Минут через двадцать она проснулась. Он заметил это, хотя она даже не пошевелилась. Потом он услышал:
— Сай…
— Да?
— Сай, ты думаешь, я сумасшедшая?
Помедлив, он ответил:
— Нет, — и снова помолчав, добавил: — Просто ты не могла этого не сделать.
Кэсси закрыла глаза и, казалось, снова заснула. Проснулась она, когда они уже доехали до дороги, ведущей к Паркертону. По-прежнему не глядя на него, она сказала:
— Ты тогда ушёл из больницы и бросил меня. Вышел, даже не оглянувшись. Даже не посмотрел на меня. Ты тоже не мог этого не сделать?
Сай обернулся к ней. Он слышал её словно откуда-то издалека, словно из далёкого прошлого. Ему даже казалось, что когда-то очень давно она уже задавала ему этот вопрос и он успел забыть о нем, а теперь вспомнил.
— Почём я знаю, — тихо сказал он. — Я живу, как живётся.
На подъезде к дороге на Паркертон Сай заметил огни дорожного ресторанчика.
— Тебе бы надо перекусить, — сказал он и потом добавил с притворным смаком: — Я бы и сам не прочь заморить червячка.
Они подъехали к ресторану, и она послушно вышла из машины. Их кабинет был отделан полированной сосной. Над столом висела тусклая лампочка, оформленная под оплывшую свечку, прикреплённую к стене металлической скобкой. Они сидели, не поднимая глаз, глядя на непокрытый дощатый стол, а у противоположной стены огромного, как амбар, помещения музыкальный автомат играл «Долину Красной реки».
Время от, времени Сай потягивал виски из стакана.
— Тебе бы тоже не мешало выпить. Легче станет, — сказал он.
Она отпила немного из своего стакана.
— Выпей все. Она послушалась.
Официантка принесла котлеты, кетчуп и соусницу с подливкой. Когда официантка ушла, он придвинул подливку к Кэсси.
— Ты все ещё любишь с подливкой?
— Да, — сказала она с едва заметной улыбкой.

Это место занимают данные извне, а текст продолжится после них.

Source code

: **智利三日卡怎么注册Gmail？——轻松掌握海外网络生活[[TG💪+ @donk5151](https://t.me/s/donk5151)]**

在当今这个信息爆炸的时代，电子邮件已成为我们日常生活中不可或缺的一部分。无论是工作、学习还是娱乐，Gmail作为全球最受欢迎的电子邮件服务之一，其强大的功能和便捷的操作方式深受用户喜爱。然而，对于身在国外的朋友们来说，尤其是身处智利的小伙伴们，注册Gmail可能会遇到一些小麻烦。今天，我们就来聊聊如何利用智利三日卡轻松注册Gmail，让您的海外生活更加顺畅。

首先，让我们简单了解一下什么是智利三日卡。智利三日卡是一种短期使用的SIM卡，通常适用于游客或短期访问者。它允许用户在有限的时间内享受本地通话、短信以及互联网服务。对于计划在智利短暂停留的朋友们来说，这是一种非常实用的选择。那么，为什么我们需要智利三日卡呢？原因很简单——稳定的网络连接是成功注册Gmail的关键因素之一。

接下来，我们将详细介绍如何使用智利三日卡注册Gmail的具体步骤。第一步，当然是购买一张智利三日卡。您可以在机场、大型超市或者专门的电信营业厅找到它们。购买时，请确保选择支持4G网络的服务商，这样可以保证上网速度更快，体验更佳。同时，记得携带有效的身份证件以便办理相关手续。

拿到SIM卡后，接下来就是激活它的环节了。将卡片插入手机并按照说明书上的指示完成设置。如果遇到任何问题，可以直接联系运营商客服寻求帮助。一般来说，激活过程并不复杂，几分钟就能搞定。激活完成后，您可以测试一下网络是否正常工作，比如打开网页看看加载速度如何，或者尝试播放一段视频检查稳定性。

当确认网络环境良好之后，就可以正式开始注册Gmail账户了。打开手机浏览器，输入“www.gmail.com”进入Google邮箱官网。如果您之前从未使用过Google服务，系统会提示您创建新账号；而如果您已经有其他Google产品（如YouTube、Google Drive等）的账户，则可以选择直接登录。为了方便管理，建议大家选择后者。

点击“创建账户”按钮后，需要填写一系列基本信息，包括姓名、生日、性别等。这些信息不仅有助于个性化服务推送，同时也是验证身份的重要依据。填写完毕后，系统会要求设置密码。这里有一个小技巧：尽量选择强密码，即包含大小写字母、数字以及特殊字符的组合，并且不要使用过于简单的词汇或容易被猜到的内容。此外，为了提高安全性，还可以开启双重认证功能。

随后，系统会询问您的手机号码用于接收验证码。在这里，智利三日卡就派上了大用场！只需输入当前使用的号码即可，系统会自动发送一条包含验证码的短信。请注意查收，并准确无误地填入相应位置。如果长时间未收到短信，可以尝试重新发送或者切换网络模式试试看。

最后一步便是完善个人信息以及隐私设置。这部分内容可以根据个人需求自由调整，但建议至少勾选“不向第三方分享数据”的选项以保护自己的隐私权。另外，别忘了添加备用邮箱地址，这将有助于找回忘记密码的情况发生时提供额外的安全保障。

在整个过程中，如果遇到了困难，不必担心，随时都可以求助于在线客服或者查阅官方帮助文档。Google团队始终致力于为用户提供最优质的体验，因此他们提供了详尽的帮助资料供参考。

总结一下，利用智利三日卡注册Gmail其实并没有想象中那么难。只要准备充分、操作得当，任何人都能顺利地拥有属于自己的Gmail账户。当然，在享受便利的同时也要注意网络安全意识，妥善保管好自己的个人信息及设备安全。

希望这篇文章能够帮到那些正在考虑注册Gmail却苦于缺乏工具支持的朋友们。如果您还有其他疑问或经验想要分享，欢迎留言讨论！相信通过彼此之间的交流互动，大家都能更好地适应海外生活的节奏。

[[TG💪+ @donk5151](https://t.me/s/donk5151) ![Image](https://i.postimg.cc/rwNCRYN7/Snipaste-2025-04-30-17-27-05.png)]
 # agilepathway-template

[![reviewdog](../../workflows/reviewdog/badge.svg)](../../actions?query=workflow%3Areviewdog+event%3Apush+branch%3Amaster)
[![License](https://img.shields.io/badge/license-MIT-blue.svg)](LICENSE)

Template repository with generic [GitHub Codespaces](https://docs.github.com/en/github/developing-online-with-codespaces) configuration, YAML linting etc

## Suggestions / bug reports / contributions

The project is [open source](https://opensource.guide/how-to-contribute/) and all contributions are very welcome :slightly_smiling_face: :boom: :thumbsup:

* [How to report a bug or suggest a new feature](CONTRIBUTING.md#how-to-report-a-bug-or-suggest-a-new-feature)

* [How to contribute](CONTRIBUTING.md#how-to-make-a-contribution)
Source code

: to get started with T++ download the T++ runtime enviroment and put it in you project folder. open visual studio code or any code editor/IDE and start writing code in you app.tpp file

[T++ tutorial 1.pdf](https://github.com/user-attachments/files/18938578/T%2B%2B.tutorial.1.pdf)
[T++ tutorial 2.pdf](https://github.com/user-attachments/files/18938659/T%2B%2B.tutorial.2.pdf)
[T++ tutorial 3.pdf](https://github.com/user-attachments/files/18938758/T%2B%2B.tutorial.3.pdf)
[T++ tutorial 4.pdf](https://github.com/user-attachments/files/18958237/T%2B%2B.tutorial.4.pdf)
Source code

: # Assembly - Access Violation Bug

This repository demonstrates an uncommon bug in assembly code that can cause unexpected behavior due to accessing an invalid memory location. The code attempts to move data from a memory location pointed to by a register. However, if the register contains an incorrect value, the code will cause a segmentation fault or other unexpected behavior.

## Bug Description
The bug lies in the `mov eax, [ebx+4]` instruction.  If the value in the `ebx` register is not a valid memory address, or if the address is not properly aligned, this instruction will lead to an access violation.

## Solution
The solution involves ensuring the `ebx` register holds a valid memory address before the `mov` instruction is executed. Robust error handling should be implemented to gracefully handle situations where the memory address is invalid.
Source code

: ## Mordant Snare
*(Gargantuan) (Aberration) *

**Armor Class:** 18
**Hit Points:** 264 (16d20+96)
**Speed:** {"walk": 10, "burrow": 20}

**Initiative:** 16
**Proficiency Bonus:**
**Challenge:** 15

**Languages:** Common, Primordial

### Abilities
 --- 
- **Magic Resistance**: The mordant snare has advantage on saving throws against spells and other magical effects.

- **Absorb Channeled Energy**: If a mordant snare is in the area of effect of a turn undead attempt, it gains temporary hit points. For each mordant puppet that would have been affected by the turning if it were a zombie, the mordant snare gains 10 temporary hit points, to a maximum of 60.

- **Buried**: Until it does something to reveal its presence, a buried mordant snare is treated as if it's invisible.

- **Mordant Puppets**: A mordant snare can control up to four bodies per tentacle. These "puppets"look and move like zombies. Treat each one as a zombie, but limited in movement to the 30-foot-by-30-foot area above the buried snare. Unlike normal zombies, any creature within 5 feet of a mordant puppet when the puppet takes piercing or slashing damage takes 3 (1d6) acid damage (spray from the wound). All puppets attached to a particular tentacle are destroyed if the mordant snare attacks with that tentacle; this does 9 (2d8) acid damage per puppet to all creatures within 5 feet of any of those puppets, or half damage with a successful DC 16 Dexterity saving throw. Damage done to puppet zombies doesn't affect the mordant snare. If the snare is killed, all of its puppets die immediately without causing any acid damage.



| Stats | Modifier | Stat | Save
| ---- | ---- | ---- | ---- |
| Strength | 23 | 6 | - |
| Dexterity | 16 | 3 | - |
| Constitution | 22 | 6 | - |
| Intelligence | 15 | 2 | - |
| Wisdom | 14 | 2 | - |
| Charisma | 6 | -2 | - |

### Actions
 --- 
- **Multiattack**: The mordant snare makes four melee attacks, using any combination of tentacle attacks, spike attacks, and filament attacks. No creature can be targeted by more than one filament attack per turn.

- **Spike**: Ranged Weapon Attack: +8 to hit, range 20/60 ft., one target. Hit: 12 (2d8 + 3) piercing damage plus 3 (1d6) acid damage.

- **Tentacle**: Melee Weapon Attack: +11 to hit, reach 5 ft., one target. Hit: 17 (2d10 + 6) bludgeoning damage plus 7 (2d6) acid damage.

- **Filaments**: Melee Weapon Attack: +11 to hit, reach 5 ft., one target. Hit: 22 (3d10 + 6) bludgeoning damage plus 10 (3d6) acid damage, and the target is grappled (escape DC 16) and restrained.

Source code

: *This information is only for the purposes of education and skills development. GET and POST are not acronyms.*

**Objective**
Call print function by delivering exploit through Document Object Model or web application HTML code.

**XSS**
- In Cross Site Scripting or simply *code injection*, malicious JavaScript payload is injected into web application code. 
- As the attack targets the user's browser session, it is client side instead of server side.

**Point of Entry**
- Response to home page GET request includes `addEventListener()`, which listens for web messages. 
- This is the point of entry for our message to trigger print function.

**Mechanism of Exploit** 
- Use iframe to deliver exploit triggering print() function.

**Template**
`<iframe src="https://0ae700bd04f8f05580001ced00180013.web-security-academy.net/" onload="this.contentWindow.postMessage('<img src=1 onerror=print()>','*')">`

— А я по-прежнему с кетчупом.
Но он даже не взял вилку. Держал в руке пустой стакан и смотрел на него. Наконец поставил стакан, разломил булку и намазал её кетчупом.
Они ели молча, медленно.
— Мы с тобой уже были здесь однажды, — сказала она.
— Я не помню.
— Тогда тоже играл автомат, только что-то другое. И здесь танцевали.
— Не помню, — повторил он.
Он подозвал официантку и заказал сладкий пирог и два кофе. Съев несколько кусочков пирога, она отложила вилку в сторону.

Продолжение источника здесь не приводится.